[Stored data entries]
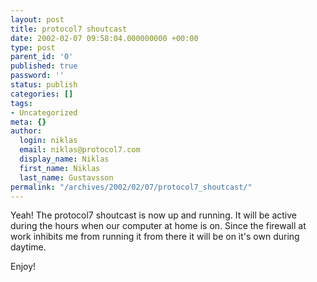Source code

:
 ```yaml
---
layout: post
title: protocol7 shoutcast
date: 2002-02-07 09:58:04.000000000 +00:00
type: post
parent_id: '0'
published: true
password: ''
status: publish
categories: []
tags:
- Uncategorized
meta: {}
author:
  login: niklas
  email: niklas@protocol7.com
  display_name: Niklas
  first_name: Niklas
  last_name: Gustavsson
permalink: "/archives/2002/02/07/protocol7_shoutcast/"
---
```

Yeah! The protocol7 shoutcast is now up and running. It will be active during the hours when our computer at home is on. Since the firewall at work inhibits me from running it from there it will be on it's own during daytime.

Enjoy!


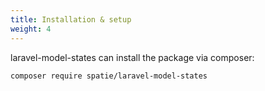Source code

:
 ```yaml
---
title: Installation & setup
weight: 4
---
```


laravel-model-states can install the package via composer:

```bash
composer require spatie/laravel-model-states
```
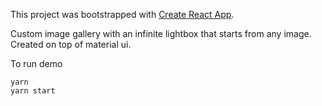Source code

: This project was bootstrapped with [Create React App](https://github.com/facebookincubator/create-react-app).

Custom image gallery with an infinite lightbox that starts from any image. Created on top of material ui.

To run demo 
```
yarn
yarn start
```
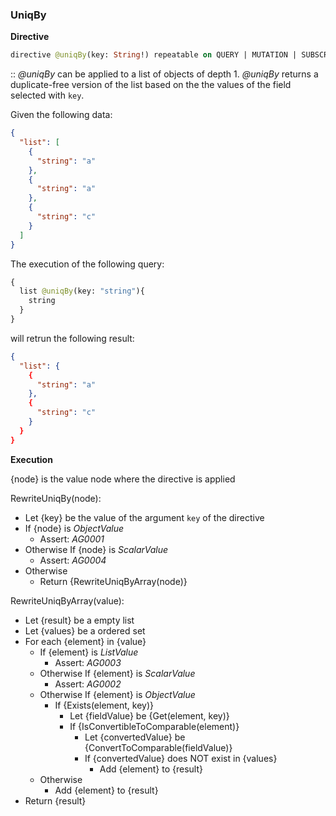 ### UniqBy
**Directive**

```graphql
directive @uniqBy(key: String!) repeatable on QUERY | MUTATION | SUBSCRIPTION | FIELD
```

:: *@uniqBy* can be applied to a list of objects of depth 1.
*@uniqBy* returns a duplicate-free version of the list based on the the values of the field selected with `key`. 

Given the following data:

```json example
{
  "list": [
    {
      "string": "a"
    },
    {
      "string": "a"
    },
    {
      "string": "c"
    }
  ]
}
```

The execution of the following query:

```graphql example
{
  list @uniqBy(key: "string"){
    string
  }
}
```

will retrun the following result:

```json example
{
  "list": {
    {
      "string": "a"
    },
    {
      "string": "c"
    }
  }
}
```

**Execution**

{node} is the value node where the directive is applied

RewriteUniqBy(node):
* Let {key} be the value of the argument `key` of the directive
* If {node} is *ObjectValue*
  * Assert: *AG0001*
* Otherwise If {node} is *ScalarValue*
  * Assert: *AG0004*
* Otherwise 
  * Return {RewriteUniqByArray(node)}

RewriteUniqByArray(value):
* Let {result} be a empty list 
* Let {values} be a ordered set
* For each {element} in {value}
  * If {element} is *ListValue*
    * Assert: *AG0003*
  * Otherwise If {element} is *ScalarValue*
    * Assert: *AG0002*
  * Otherwise If {element} is *ObjectValue*
    * If {Exists(element, key)} 
      * Let {fieldValue} be {Get(element, key)}
      * If {IsConvertibleToComparable(element)}
        * Let {convertedValue} be {ConvertToComparable(fieldValue)}
        * If {convertedValue} does NOT exist in {values}
          * Add {element} to {result}
  * Otherwise
    * Add {element} to {result}
* Return {result}
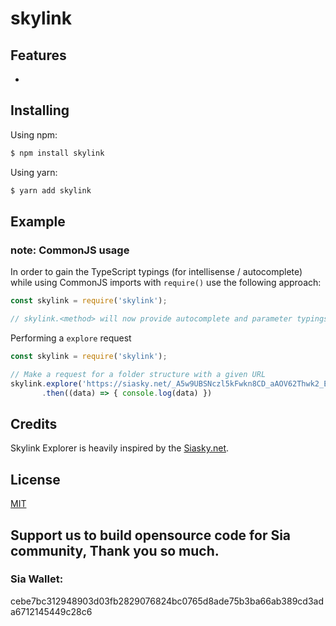 # skylink

## Features

- 


## Installing

Using npm:

```bash
$ npm install skylink
```

Using yarn:

```bash
$ yarn add skylink
```


## Example

### note: CommonJS usage
In order to gain the TypeScript typings (for intellisense / autocomplete) while using CommonJS imports with `require()` use the following approach:

```js
const skylink = require('skylink');

// skylink.<method> will now provide autocomplete and parameter typings
```

Performing a `explore` request

```js
const skylink = require('skylink');

// Make a request for a folder structure with a given URL
skylink.explore('https://siasky.net/_A5w9UBSNczl5kFwkn8CD_aAOV62Thwk2_E9yIU1sMWP2w')
       .then((data) => { console.log(data) })

```

## Credits

Skylink Explorer is heavily inspired by the [Siasky.net](https://siasky.net/).

## License

[MIT](LICENSE)

## Support us to build opensource code for Sia community, Thank you so much.
### Sia Wallet: 
cebe7bc312948903d03fb2829076824bc0765d8ade75b3ba66ab389cd3ada6712145449c28c6
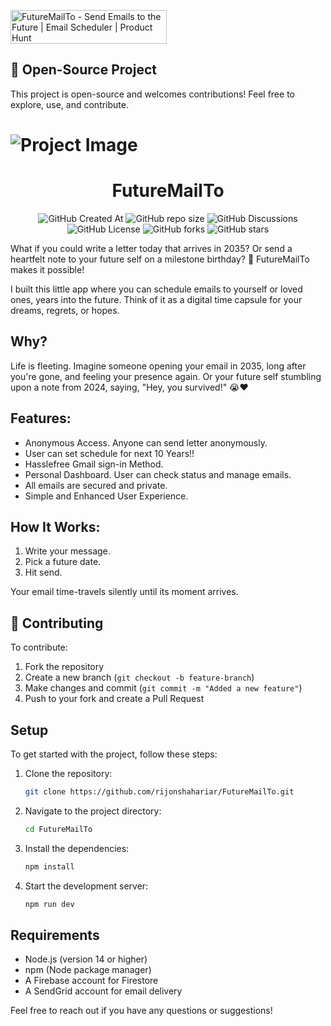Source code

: <a href="https://www.producthunt.com/posts/futuremailto?embed=true&utm_source=badge-featured&utm_medium=badge&utm_souce=badge-futuremailto" target="_blank"><img src="https://api.producthunt.com/widgets/embed-image/v1/featured.svg?post_id=866949&theme=light&t=1739264470935" alt="FutureMailTo - Send&#0032;Emails&#0032;to&#0032;the&#0032;Future&#0032;&#0124;&#0032;Email&#0032;Scheduler | Product Hunt" style="width: 250px; height: 54px;" width="250" height="54" /></a>

## 🚀 Open-Source Project  
This project is open-source and welcomes contributions! Feel free to explore, use, and contribute.  
 
# ![Project Image](https://github.com/user-attachments/assets/11f93584-5133-4610-8c78-d3ca6c35fd4e)

<div align="center">

# FutureMailTo

![GitHub Created At](https://img.shields.io/github/created-at/rijonshahariar/FutureMailTo)
![GitHub repo size](https://img.shields.io/github/repo-size/rijonshahariar/FutureMailTo)
![GitHub Discussions](https://img.shields.io/github/discussions/rijonshahariar/FutureMailTo)
![GitHub License](https://img.shields.io/github/license/rijonshahariar/FutureMailTo)
![GitHub forks](https://img.shields.io/github/forks/rijonshahariar/FutureMailTo?style=default)
![GitHub stars](https://img.shields.io/github/stars/rijonshahariar/FutureMailTo?style=default)
<br/>

</div>

What if you could write a letter today that arrives in 2035? Or send a heartfelt note to your future self on a milestone birthday? 🥺 FutureMailTo makes it possible! <br/>

I built this little app where you can schedule emails to yourself or loved ones, years into the future. Think of it as a digital time capsule for your dreams, regrets, or hopes.

## Why?
Life is fleeting. Imagine someone opening your email in 2035, long after you're gone, and feeling your presence again. Or your future self stumbling upon a note from 2024, saying, "Hey, you survived!" 😭❤️

## Features:
- Anonymous Access. Anyone can send letter anonymously.
- User can set schedule for next 10 Years!!
- Hasslefree Gmail sign-in Method. 
- Personal Dashboard. User can check status and manage emails.
- All emails are secured and private.
- Simple and Enhanced User Experience.

## How It Works:
1. Write your message.
2. Pick a future date.
3. Hit send.

Your email time-travels silently until its moment arrives.

## 🤝 Contributing  
To contribute:  
1. Fork the repository  
2. Create a new branch (`git checkout -b feature-branch`)  
3. Make changes and commit (`git commit -m "Added a new feature"`)  
4. Push to your fork and create a Pull Request  

## Setup
To get started with the project, follow these steps:

1. Clone the repository:
   ```bash
   git clone https://github.com/rijonshahariar/FutureMailTo.git
   ```
2. Navigate to the project directory:
   ```bash
   cd FutureMailTo
   ```
3. Install the dependencies:
   ```bash
   npm install
   ```
4. Start the development server:
   ```bash
   npm run dev
   ```

## Requirements
- Node.js (version 14 or higher)
- npm (Node package manager)
- A Firebase account for Firestore
- A SendGrid account for email delivery

Feel free to reach out if you have any questions or suggestions!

» WHAT NEEDS TO BE DONE:
Could you return every line from the entries above in which the string "CommonJS" occurs?

» ANSWER FOR THIS EXERCISE:
### note: CommonJS usage
In order to gain the TypeScript typings (for intellisense / autocomplete) while using CommonJS imports with `require()` use the following approach:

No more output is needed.